Per la verità, i sempre bene informati sulle vicende del
Quirinale dicono anche altro, e cioè che la vera candidata del Centrodestra è
Maria Elisabetta Alberti Casellati, la senatrice laureata in Legge e
specializzata in Diritto Canonico presso l’Università Pontificia Lateranense la
quale, da funzionaria di Berlusconi, è assurta alla seconda carica dello Stato
grazie all’accordo di inizio legislatura tra Movimento Cinque Stelle e
Centrodestra.
Sempre secondo le stesse voci, la Casellati potrebbe
riuscire nell’impresa che il suo Superiore Naturale ha dovuto abbandonare,
giacché si ritiene che alla fine possa contare sui voti della stessa
maggioranza che al momento sostiene il governo di Mario Draghi. E se proprio
non dovesse farcela, c’è sempre il solito democristiano di turno (Pier
Ferdinando Casini) che alla fine potrebbe spuntarla grazie alla mediazione di
Matteo Renzi, il più bravo in questo ufficio.

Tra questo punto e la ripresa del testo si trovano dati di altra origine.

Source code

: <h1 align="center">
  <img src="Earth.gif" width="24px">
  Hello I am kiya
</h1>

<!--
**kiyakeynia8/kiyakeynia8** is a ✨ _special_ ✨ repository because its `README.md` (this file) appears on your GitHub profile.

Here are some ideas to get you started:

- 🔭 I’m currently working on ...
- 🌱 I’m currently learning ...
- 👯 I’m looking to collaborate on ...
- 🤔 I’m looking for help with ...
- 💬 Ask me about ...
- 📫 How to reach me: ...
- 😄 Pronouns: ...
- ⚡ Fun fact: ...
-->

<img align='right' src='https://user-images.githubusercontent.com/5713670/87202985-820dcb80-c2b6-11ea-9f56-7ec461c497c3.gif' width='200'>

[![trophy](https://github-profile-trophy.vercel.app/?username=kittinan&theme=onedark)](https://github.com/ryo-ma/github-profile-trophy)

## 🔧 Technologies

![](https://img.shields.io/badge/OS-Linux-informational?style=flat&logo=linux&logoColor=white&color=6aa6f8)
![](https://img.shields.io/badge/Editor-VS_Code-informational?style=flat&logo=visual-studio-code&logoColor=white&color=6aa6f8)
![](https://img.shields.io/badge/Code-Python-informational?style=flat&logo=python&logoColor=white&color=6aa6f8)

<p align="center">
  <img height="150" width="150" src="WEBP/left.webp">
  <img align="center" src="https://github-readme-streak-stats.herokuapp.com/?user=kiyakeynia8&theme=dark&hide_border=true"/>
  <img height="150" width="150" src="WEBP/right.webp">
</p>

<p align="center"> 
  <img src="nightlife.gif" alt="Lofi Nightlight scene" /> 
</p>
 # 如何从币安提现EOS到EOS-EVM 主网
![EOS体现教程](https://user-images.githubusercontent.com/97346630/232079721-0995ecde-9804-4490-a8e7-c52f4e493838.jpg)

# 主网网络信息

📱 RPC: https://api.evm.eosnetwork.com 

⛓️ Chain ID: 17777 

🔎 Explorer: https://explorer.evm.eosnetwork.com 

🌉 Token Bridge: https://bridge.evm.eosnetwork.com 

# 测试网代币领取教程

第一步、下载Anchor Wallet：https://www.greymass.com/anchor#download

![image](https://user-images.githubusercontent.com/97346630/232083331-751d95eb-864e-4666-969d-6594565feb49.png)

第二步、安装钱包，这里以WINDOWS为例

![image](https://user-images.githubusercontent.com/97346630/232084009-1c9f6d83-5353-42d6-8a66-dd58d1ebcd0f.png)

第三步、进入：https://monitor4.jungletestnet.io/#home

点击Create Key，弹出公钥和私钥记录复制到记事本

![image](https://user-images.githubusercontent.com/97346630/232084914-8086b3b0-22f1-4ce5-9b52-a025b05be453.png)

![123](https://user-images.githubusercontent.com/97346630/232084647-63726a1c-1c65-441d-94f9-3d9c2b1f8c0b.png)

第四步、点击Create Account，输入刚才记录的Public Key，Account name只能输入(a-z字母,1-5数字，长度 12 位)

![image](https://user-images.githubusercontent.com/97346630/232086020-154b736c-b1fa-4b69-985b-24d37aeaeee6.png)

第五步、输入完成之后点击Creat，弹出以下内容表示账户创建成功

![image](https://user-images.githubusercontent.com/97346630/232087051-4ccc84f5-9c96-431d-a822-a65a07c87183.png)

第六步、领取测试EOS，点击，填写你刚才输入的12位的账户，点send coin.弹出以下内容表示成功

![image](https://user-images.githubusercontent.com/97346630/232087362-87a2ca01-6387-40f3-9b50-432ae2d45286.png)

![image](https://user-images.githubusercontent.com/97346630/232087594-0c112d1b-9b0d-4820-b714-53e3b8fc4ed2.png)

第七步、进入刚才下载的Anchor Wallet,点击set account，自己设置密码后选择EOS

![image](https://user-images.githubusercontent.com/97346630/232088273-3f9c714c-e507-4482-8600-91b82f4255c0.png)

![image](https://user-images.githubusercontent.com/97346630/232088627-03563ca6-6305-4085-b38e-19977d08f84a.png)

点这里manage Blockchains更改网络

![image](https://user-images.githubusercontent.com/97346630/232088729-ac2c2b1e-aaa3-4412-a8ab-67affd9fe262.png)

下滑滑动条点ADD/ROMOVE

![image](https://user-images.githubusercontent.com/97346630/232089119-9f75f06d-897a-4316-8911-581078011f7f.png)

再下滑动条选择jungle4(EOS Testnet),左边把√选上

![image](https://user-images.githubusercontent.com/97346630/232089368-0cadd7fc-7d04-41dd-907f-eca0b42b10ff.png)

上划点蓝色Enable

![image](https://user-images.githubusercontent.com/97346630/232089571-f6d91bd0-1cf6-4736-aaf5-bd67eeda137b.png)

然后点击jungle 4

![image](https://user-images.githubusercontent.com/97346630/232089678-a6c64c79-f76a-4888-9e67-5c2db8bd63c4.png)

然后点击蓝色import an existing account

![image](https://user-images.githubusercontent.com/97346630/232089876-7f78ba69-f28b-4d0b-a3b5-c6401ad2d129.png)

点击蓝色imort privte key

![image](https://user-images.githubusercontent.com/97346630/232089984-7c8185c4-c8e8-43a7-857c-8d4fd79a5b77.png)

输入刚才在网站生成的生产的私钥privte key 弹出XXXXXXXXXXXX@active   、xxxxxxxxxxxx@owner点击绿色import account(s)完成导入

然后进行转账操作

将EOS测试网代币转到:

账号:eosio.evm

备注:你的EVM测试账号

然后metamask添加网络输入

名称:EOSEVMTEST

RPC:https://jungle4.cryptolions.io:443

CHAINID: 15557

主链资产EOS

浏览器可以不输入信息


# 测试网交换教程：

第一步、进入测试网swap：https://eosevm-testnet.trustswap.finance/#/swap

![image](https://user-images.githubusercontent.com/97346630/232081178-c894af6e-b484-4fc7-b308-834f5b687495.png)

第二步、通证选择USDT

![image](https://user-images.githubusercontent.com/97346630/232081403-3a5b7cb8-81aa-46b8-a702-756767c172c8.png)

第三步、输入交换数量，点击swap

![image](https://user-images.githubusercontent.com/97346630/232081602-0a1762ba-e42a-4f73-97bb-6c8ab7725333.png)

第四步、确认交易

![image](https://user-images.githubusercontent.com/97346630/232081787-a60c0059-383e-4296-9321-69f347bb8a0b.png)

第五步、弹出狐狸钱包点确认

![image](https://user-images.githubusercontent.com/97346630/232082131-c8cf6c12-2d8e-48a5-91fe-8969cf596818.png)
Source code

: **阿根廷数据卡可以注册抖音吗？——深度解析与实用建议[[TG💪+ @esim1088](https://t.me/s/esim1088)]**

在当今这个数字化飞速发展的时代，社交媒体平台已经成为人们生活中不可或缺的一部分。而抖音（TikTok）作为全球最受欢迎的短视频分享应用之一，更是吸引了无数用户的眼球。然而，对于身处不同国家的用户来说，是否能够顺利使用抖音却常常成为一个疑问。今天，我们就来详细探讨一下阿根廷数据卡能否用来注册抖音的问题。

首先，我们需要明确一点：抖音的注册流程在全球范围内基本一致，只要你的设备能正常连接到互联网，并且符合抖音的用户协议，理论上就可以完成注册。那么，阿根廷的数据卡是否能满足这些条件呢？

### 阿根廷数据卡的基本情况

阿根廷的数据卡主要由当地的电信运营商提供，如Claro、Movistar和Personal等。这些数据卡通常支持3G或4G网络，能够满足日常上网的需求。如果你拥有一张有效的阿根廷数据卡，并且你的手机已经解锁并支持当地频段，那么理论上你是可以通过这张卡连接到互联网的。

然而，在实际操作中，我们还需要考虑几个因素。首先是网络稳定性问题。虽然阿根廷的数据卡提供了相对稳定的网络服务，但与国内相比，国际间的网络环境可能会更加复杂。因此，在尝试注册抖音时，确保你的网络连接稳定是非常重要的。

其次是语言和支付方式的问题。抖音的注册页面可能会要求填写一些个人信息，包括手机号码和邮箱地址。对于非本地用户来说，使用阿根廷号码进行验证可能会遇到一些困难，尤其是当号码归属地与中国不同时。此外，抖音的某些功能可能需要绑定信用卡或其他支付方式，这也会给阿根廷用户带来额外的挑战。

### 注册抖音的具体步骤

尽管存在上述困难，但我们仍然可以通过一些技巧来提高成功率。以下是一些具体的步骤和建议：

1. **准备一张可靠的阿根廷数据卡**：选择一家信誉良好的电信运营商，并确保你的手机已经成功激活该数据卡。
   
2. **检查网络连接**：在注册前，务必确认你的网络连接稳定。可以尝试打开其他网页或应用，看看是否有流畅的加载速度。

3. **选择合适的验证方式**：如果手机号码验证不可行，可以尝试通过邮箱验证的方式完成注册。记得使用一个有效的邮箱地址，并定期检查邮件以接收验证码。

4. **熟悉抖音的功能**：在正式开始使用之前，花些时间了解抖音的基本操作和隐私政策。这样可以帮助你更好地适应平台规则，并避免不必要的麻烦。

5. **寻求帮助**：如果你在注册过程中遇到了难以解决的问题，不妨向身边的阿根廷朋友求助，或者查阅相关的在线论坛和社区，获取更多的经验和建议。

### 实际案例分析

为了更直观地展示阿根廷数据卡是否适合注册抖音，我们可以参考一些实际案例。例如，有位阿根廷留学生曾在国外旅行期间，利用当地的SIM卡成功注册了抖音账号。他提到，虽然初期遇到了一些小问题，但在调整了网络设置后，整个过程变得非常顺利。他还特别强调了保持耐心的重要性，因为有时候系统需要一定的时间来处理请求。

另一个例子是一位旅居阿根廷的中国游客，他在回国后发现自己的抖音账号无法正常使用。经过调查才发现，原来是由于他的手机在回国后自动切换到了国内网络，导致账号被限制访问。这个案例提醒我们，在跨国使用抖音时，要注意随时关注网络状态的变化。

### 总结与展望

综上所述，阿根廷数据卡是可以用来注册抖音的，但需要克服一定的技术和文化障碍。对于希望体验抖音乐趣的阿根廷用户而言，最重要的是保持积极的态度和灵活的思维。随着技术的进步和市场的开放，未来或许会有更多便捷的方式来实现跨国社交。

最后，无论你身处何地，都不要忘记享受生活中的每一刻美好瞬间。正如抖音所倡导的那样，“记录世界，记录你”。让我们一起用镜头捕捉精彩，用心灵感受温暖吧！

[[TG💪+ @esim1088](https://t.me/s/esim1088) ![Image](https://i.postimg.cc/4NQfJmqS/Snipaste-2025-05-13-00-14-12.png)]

D’altra parte, per il Presidente del Consiglio si configura
sempre di più “la missione” di restare a Palazzo Chigi – come si sente ripetere
da più parti – “per il bene del Paese”. Una maniera ipocrita per farlo fuori da
tutto, restituendo la sovranità ad una classe politica che sembra avere il
complesso del nano di fronte al gigante. Draghi al Quirinale è il solo italiano
in grado di offrire sette anni di garanzia all’Europa e al mondo, Draghi a
Palazzo Chigi, a capo di un governo che al massimo può avere otto mesi di vita
è poco più di una presa in giro. Perché otto mesi? Perché dopo il 24 settembre
di quest’anno verranno meno le ragioni che oggi impediscono lo scioglimento
anticipato delle Camere: i parlamentari al primo mandato (e sono tanti in
questo Parlamento!) avranno infatti (con quattro anni, sei mesi e un giorno) maturato
il diritto alla pensione. A quel punto, la maggioranza si scioglierà come neve
al sole e i partiti si dedicheranno alla campagna elettorale per le elezioni
politiche del 2023.
Draghi a capo del nuovo esecutivo del “dopo-elezioni”?
Improbabile, anzi addirittura impossibile, a meno che non esca fuori un
Parlamento senza una maggioranza politica. Diversamente, questa sprovveduta
classe politica tornerà ad occupare anche Palazzo Chigi, lieta di essersi
definitivamente sbarazzata dell’ ”alieno” e poco sollecita, come al solito,
delle sorti del Paese e del bene dei cittadini cosiddetti sovrani.